PROVIDED MATERIAL:
════════════════
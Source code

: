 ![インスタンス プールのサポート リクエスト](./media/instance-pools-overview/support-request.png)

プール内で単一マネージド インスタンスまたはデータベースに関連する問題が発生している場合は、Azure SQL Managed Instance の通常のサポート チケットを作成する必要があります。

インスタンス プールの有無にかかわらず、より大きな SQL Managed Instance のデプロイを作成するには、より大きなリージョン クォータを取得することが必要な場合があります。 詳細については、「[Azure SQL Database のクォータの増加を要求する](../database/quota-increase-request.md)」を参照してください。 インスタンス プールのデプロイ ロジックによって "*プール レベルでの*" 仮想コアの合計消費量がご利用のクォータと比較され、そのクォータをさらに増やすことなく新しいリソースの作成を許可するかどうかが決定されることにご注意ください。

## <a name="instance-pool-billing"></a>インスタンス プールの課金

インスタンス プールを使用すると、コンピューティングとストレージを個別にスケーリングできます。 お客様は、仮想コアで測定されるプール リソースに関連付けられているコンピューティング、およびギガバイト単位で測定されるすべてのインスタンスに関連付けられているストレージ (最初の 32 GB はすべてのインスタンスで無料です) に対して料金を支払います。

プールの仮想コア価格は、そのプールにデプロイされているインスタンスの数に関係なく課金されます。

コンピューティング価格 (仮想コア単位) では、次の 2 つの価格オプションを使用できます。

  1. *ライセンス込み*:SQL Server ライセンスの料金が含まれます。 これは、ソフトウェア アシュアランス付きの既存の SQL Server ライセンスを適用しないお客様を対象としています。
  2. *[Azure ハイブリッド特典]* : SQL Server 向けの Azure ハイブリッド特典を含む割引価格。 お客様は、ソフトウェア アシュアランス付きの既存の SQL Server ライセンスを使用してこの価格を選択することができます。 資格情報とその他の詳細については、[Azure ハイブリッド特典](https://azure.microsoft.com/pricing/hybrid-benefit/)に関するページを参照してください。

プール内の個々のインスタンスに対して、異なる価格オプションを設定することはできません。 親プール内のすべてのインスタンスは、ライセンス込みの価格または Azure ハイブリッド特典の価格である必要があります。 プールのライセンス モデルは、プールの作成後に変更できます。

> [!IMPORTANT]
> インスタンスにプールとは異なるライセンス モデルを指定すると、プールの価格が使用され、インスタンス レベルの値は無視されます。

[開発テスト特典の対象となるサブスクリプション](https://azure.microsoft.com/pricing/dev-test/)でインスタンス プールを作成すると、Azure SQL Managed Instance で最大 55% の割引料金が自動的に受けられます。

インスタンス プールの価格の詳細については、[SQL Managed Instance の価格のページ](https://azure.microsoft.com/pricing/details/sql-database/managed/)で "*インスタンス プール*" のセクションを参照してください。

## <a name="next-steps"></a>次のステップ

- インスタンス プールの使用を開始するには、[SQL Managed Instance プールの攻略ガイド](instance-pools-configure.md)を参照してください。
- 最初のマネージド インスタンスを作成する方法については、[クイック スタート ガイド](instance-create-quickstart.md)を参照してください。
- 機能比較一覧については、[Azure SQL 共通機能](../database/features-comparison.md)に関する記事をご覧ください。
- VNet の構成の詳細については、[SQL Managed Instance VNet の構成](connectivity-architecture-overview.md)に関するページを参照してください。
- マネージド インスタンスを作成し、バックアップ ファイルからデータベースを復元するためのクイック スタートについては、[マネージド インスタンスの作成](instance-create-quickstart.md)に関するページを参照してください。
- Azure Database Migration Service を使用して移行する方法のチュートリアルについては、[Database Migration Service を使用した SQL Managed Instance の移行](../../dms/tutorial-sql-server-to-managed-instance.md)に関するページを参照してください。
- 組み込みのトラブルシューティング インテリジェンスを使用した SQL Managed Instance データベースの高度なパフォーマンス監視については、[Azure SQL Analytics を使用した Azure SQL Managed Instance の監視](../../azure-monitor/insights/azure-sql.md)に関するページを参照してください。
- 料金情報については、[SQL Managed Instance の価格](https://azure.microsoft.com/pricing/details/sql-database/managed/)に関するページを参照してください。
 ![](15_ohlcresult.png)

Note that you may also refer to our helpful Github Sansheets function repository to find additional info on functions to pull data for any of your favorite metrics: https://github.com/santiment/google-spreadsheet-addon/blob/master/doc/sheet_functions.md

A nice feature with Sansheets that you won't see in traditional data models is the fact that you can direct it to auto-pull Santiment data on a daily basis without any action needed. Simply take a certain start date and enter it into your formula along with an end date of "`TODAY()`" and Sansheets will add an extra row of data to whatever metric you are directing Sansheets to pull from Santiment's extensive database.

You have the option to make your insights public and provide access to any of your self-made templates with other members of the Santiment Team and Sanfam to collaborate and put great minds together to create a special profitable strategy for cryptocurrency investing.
════════════════
TRY IT: Each line above where the word "overview" occurs should be returned in full.

RESULT FOR THIS EXERCISE:
: ![インスタンス プールのサポート リクエスト](./media/instance-pools-overview/support-request.png)
- VNet の構成の詳細については、[SQL Managed Instance VNet の構成](connectivity-architecture-overview.md)に関するページを参照してください。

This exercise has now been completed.